Exercise prompt: Give every line of the records exactly, please, from the first up to and including the one containing "- Include testimonials".

Data excerpts:
- Opening Delimiter -

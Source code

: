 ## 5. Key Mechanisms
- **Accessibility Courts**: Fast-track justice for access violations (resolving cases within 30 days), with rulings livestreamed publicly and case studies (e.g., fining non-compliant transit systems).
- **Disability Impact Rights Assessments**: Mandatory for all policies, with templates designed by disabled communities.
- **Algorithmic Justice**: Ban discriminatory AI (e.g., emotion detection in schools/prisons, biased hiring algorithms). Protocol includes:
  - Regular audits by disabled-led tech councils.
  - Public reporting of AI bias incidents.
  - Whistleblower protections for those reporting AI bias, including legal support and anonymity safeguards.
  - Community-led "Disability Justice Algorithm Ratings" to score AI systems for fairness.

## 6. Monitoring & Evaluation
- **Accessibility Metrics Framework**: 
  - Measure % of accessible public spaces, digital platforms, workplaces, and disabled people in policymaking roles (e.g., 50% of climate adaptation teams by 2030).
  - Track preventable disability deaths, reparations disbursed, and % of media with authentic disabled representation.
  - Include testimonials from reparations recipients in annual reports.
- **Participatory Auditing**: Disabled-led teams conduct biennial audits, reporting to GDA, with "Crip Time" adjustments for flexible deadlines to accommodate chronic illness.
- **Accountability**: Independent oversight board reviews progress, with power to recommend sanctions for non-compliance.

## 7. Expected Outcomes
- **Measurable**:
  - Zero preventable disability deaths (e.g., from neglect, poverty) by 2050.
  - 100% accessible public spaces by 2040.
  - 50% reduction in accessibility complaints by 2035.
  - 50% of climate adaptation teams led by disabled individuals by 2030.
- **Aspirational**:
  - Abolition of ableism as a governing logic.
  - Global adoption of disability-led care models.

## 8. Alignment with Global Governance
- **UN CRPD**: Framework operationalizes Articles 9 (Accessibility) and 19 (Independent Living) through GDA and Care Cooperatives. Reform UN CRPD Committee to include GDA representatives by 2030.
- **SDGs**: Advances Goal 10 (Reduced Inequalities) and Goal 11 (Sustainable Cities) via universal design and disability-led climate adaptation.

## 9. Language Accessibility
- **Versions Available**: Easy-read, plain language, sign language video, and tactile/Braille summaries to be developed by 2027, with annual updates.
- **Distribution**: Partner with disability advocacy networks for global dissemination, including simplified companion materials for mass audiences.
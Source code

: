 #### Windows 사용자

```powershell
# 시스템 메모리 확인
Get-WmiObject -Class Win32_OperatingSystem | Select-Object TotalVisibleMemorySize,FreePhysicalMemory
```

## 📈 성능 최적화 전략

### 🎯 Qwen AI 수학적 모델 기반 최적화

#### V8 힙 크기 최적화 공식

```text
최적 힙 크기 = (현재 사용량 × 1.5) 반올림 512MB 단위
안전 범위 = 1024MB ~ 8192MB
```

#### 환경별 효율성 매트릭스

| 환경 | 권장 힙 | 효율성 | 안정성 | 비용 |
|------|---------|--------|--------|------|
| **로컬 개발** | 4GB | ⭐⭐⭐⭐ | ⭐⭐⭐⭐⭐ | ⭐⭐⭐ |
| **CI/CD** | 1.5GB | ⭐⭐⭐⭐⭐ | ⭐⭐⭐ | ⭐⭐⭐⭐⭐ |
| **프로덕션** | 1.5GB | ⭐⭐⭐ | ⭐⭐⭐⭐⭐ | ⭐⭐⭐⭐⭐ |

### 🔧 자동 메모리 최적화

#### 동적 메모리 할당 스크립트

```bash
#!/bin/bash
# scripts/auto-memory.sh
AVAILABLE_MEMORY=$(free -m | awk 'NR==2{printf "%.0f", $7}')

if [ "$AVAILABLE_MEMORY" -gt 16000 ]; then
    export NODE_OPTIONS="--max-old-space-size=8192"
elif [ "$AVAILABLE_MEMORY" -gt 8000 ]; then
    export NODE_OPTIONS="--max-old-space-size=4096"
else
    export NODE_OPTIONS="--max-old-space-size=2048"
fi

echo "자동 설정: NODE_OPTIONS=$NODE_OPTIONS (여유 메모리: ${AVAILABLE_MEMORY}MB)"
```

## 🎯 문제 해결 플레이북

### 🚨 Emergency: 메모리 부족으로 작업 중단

- Closing Delimiter -

Task solution:
Source code

: ## 5. Key Mechanisms
- **Accessibility Courts**: Fast-track justice for access violations (resolving cases within 30 days), with rulings livestreamed publicly and case studies (e.g., fining non-compliant transit systems).
- **Disability Impact Rights Assessments**: Mandatory for all policies, with templates designed by disabled communities.
- **Algorithmic Justice**: Ban discriminatory AI (e.g., emotion detection in schools/prisons, biased hiring algorithms). Protocol includes:
  - Regular audits by disabled-led tech councils.
  - Public reporting of AI bias incidents.
  - Whistleblower protections for those reporting AI bias, including legal support and anonymity safeguards.
  - Community-led "Disability Justice Algorithm Ratings" to score AI systems for fairness.

## 6. Monitoring & Evaluation
- **Accessibility Metrics Framework**: 
  - Measure % of accessible public spaces, digital platforms, workplaces, and disabled people in policymaking roles (e.g., 50% of climate adaptation teams by 2030).
  - Track preventable disability deaths, reparations disbursed, and % of media with authentic disabled representation.
  - Include testimonials from reparations recipients in annual reports.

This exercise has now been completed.